━━ Source data ━━
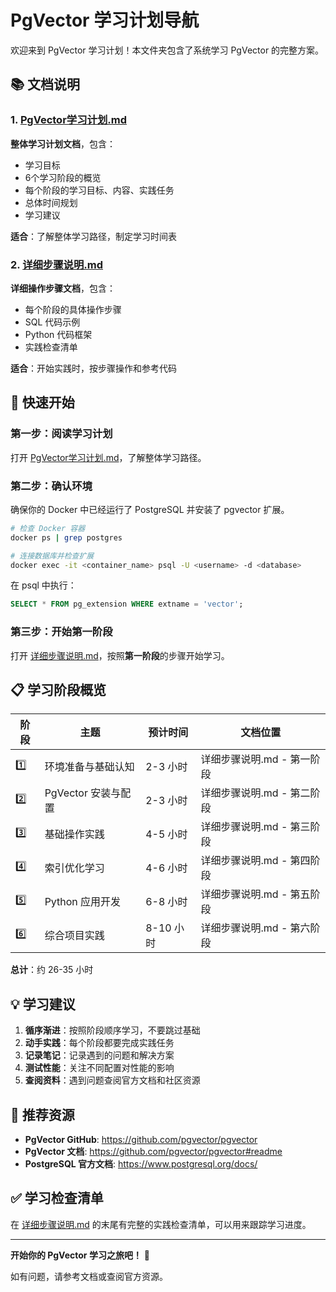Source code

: # PgVector 学习计划导航

欢迎来到 PgVector 学习计划！本文件夹包含了系统学习 PgVector 的完整方案。

## 📚 文档说明

### 1. [PgVector学习计划.md](./PgVector学习计划.md)
**整体学习计划文档**，包含：
- 学习目标
- 6个学习阶段的概览
- 每个阶段的学习目标、内容、实践任务
- 总体时间规划
- 学习建议

**适合**：了解整体学习路径，制定学习时间表

### 2. [详细步骤说明.md](./详细步骤说明.md)
**详细操作步骤文档**，包含：
- 每个阶段的具体操作步骤
- SQL 代码示例
- Python 代码框架
- 实践检查清单

**适合**：开始实践时，按步骤操作和参考代码

## 🚀 快速开始

### 第一步：阅读学习计划
打开 [PgVector学习计划.md](./PgVector学习计划.md)，了解整体学习路径。

### 第二步：确认环境
确保你的 Docker 中已经运行了 PostgreSQL 并安装了 pgvector 扩展。

```bash
# 检查 Docker 容器
docker ps | grep postgres

# 连接数据库并检查扩展
docker exec -it <container_name> psql -U <username> -d <database>
```

在 psql 中执行：
```sql
SELECT * FROM pg_extension WHERE extname = 'vector';
```

### 第三步：开始第一阶段
打开 [详细步骤说明.md](./详细步骤说明.md)，按照**第一阶段**的步骤开始学习。

## 📋 学习阶段概览

| 阶段 | 主题 | 预计时间 | 文档位置 |
|------|------|---------|---------|
| 1️⃣ | 环境准备与基础认知 | 2-3 小时 | 详细步骤说明.md - 第一阶段 |
| 2️⃣ | PgVector 安装与配置 | 2-3 小时 | 详细步骤说明.md - 第二阶段 |
| 3️⃣ | 基础操作实践 | 4-5 小时 | 详细步骤说明.md - 第三阶段 |
| 4️⃣ | 索引优化学习 | 4-6 小时 | 详细步骤说明.md - 第四阶段 |
| 5️⃣ | Python 应用开发 | 6-8 小时 | 详细步骤说明.md - 第五阶段 |
| 6️⃣ | 综合项目实践 | 8-10 小时 | 详细步骤说明.md - 第六阶段 |

**总计**：约 26-35 小时

## 💡 学习建议

1. **循序渐进**：按照阶段顺序学习，不要跳过基础
2. **动手实践**：每个阶段都要完成实践任务
3. **记录笔记**：记录遇到的问题和解决方案
4. **测试性能**：关注不同配置对性能的影响
5. **查阅资料**：遇到问题查阅官方文档和社区资源

## 📖 推荐资源

- **PgVector GitHub**: https://github.com/pgvector/pgvector
- **PgVector 文档**: https://github.com/pgvector/pgvector#readme
- **PostgreSQL 官方文档**: https://www.postgresql.org/docs/

## ✅ 学习检查清单

在 [详细步骤说明.md](./详细步骤说明.md) 的末尾有完整的实践检查清单，可以用来跟踪学习进度。

---

**开始你的 PgVector 学习之旅吧！** 🎉

如有问题，请参考文档或查阅官方资源。

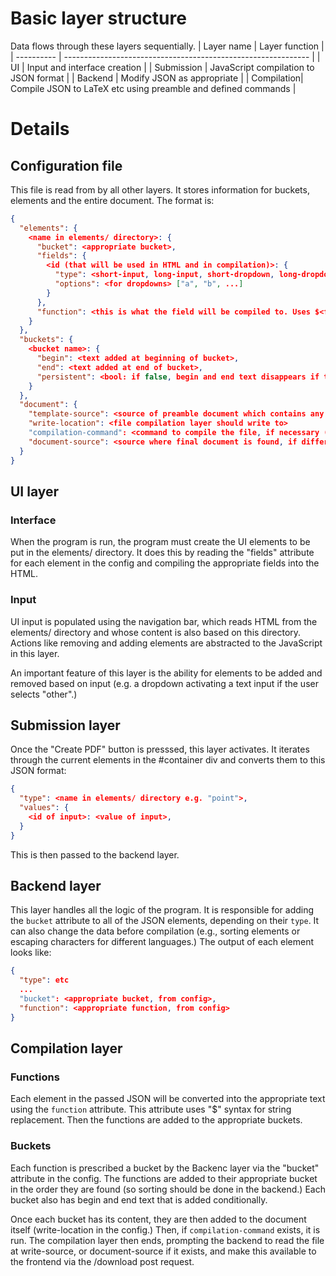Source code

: # Basic layer structure
Data flows through these layers sequentially.
| Layer name | Layer function                                                |
| ---------- | ------------------------------------------------------------- |
| UI         | Input and interface creation                                  |
| Submission | JavaScript compilation to JSON format                         |
| Backend    | Modify JSON as appropriate                                    |
| Compilation| Compile JSON to LaTeX etc using preamble and defined commands |

# Details
## Configuration file
This file is read from by all other layers. It stores information for buckets, elements and the entire document. The format is:
```json
{
  "elements": {
    <name in elements/ directory>: {
      "bucket": <appropriate bucket>,
      "fields": {
        <id (that will be used in HTML and in compilation)>: {
          "type": <short-input, long-input, short-dropdown, long-dropdown, textarea>,
          "options": <for dropdowns> ["a", "b", ...]
        }
      },
      "function": <this is what the field will be compiled to. Uses $<fieldname> for string replacement> "\latexfunc{$name}{$content}"
    }
  },
  "buckets": {
    <bucket name>: {
      "begin": <text added at beginning of bucket>,
      "end": <text added at end of bucket>,
      "persistent": <bool: if false, begin and end text disappears if the bucket is empty; if true, they remain>
    }
  },
  "document": {
    "template-source": <source of preamble document which contains any template text and the string formatting locations of buckets>,
    "write-location": <file compilation layer should write to>
    "compilation-command": <command to compile the file, if necessary (e.g. for LaTeX),
    "document-source": <source where final document is found, if different from write-location>
  }
}
```

## UI layer
### Interface
When the program is run, the program must create the UI elements to be put in the elements/ directory. It does this by reading the "fields" attribute for each element in the config and compiling the appropriate fields into the HTML.

### Input
UI input is populated using the navigation bar, which reads HTML from the elements/ directory and whose content is also based on this directory. Actions like removing and adding elements are abstracted to the JavaScript in this layer.

An important feature of this layer is the ability for elements to be added and removed based on input (e.g. a dropdown activating a text input if the user selects "other".)

## Submission layer
Once the "Create PDF" button is presssed, this layer activates. It iterates through the current elements in the #container div and converts them to this JSON format:
```json
{
  "type": <name in elements/ directory e.g. "point">,
  "values": {
    <id of input>: <value of input>,
  }
}
```

This is then passed to the backend layer.

## Backend layer
This layer handles all the logic of the program. It is responsible for adding the `bucket` attribute to all of the JSON elements, depending on their `type`. It can also change the data before compilation (e.g., sorting elements or escaping characters for different languages.) The output of each element looks like:
```json
{
  "type": etc
  ...
  "bucket": <appropriate bucket, from config>,
  "function": <appropriate function, from config>
}
```

## Compilation layer
### Functions
Each element in the passed JSON will be converted into the appropriate text using the `function` attribute. This attribute uses "$<fieldname>" syntax for string replacement. Then the functions are added to the appropriate buckets.

### Buckets
Each function is prescribed a bucket by the Backenc layer via the "bucket" attribute in the config. The functions are added to their appropriate bucket in the order they are found (so sorting should be done in the backend.) Each bucket also has begin and end text that is added conditionally.

Once each bucket has its content, they are then added to the document itself (write-location in the config.) Then, if `compilation-command` exists, it is run. The compilation layer then ends, prompting the backend to read the file at write-source, or document-source if it exists, and make this available to the frontend via the /download post request.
━━━
### Activity
Word for word, restate the lines of the listing above starting at the line with "- 每个阶段的具体操作步骤" and ending at the line with "- **PgVector 文档**: https://github.com/pgvector/pgvector#readme", and nothing outside them.

### Response area
- 每个阶段的具体操作步骤
- SQL 代码示例
- Python 代码框架
- 实践检查清单

**适合**：开始实践时，按步骤操作和参考代码

## 🚀 快速开始

### 第一步：阅读学习计划
打开 [PgVector学习计划.md](./PgVector学习计划.md)，了解整体学习路径。

### 第二步：确认环境
确保你的 Docker 中已经运行了 PostgreSQL 并安装了 pgvector 扩展。

```bash
# 检查 Docker 容器
docker ps | grep postgres

# 连接数据库并检查扩展
docker exec -it <container_name> psql -U <username> -d <database>
```

在 psql 中执行：
```sql
SELECT * FROM pg_extension WHERE extname = 'vector';
```

### 第三步：开始第一阶段
打开 [详细步骤说明.md](./详细步骤说明.md)，按照**第一阶段**的步骤开始学习。

## 📋 学习阶段概览

| 阶段 | 主题 | 预计时间 | 文档位置 |
|------|------|---------|---------|
| 1️⃣ | 环境准备与基础认知 | 2-3 小时 | 详细步骤说明.md - 第一阶段 |
| 2️⃣ | PgVector 安装与配置 | 2-3 小时 | 详细步骤说明.md - 第二阶段 |
| 3️⃣ | 基础操作实践 | 4-5 小时 | 详细步骤说明.md - 第三阶段 |
| 4️⃣ | 索引优化学习 | 4-6 小时 | 详细步骤说明.md - 第四阶段 |
| 5️⃣ | Python 应用开发 | 6-8 小时 | 详细步骤说明.md - 第五阶段 |
| 6️⃣ | 综合项目实践 | 8-10 小时 | 详细步骤说明.md - 第六阶段 |

**总计**：约 26-35 小时

## 💡 学习建议

1. **循序渐进**：按照阶段顺序学习，不要跳过基础
2. **动手实践**：每个阶段都要完成实践任务
3. **记录笔记**：记录遇到的问题和解决方案
4. **测试性能**：关注不同配置对性能的影响
5. **查阅资料**：遇到问题查阅官方文档和社区资源

## 📖 推荐资源

- **PgVector GitHub**: https://github.com/pgvector/pgvector
- **PgVector 文档**: https://github.com/pgvector/pgvector#readme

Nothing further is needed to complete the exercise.